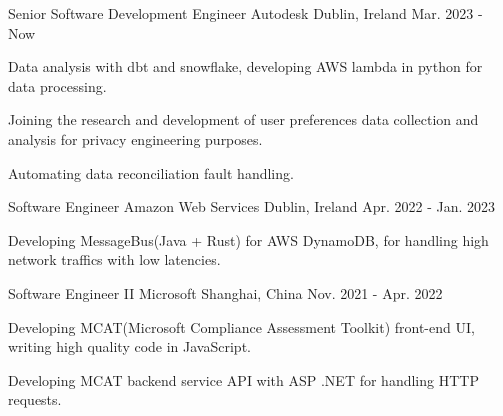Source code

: 

\begin{cventries}

\cventry
    {Senior Software Development Engineer} %
    {Autodesk} %
    {Dublin, Ireland} %
    {Mar. 2023 - Now} %
    {
      \begin{cvitems} %
        \item {Data analysis with dbt and snowflake, developing AWS lambda in python for data processing.}
        \item {Joining the research and development of user preferences data collection and analysis for privacy engineering purposes.}
        \item {Automating data reconciliation fault handling.}
      \end{cvitems}
    }

\cventry
    {Software Engineer} %
    {Amazon Web Services} %
    {Dublin, Ireland} %
    {Apr. 2022 - Jan. 2023} %
    {
      \begin{cvitems} %
        \item {Developing MessageBus(Java + Rust) for AWS DynamoDB, for handling high network traffics with low latencies.}
      \end{cvitems}
    }

\cventry
    {Software Engineer II} %
    {Microsoft} %
    {Shanghai, China} %
    {Nov. 2021 - Apr. 2022} %
    {
      \begin{cvitems} %
        \item {Developing MCAT(Microsoft Compliance Assessment Toolkit) front-end UI, writing high quality code in JavaScript.}
        \item {Developing MCAT backend service API with ASP .NET for handling HTTP requests.}
      \end{cvitems}
    }



\end{cventries}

^^^^^^^^^^^^^^^^

**About this task**
Copy the records exactly. Skip any pictures.

**Answer box**
Source code

: 

\begin{cventries}

\cventry
    {Senior Software Development Engineer} %
    {Autodesk} %
    {Dublin, Ireland} %
    {Mar. 2023 - Now} %
    {
      \begin{cvitems} %
        \item {Data analysis with dbt and snowflake, developing AWS lambda in python for data processing.}
        \item {Joining the research and development of user preferences data collection and analysis for privacy engineering purposes.}
        \item {Automating data reconciliation fault handling.}
      \end{cvitems}
    }

\cventry
    {Software Engineer} %
    {Amazon Web Services} %
    {Dublin, Ireland} %
    {Apr. 2022 - Jan. 2023} %
    {
      \begin{cvitems} %
        \item {Developing MessageBus(Java + Rust) for AWS DynamoDB, for handling high network traffics with low latencies.}
      \end{cvitems}
    }

\cventry
    {Software Engineer II} %
    {Microsoft} %
    {Shanghai, China} %
    {Nov. 2021 - Apr. 2022} %
    {
      \begin{cvitems} %
        \item {Developing MCAT(Microsoft Compliance Assessment Toolkit) front-end UI, writing high quality code in JavaScript.}
        \item {Developing MCAT backend service API with ASP .NET for handling HTTP requests.}
      \end{cvitems}
    }



\end{cventries}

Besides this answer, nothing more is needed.